• [EXERCISE BRIEF]
Your response should contain each line of the data that includes "talking".

• [DATA]

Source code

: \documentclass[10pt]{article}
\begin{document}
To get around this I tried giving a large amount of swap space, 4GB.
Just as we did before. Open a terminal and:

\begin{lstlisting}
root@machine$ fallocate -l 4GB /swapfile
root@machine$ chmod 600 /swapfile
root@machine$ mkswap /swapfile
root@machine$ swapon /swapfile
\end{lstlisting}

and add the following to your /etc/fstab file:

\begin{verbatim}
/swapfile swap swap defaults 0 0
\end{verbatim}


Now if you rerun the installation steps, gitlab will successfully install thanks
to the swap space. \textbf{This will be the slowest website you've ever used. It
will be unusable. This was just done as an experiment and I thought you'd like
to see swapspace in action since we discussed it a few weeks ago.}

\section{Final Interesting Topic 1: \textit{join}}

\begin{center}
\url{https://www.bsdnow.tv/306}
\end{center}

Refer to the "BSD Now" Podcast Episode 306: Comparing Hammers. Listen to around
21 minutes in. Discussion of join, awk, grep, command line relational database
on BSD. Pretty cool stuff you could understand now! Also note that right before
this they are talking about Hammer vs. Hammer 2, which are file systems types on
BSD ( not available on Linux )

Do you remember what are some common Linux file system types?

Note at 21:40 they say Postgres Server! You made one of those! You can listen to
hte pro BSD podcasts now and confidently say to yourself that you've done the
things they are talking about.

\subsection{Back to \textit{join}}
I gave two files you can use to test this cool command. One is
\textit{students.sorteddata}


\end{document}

• [EXERCISE RESULT]
this they are talking about Hammer vs. Hammer 2, which are file systems types on
things they are talking about.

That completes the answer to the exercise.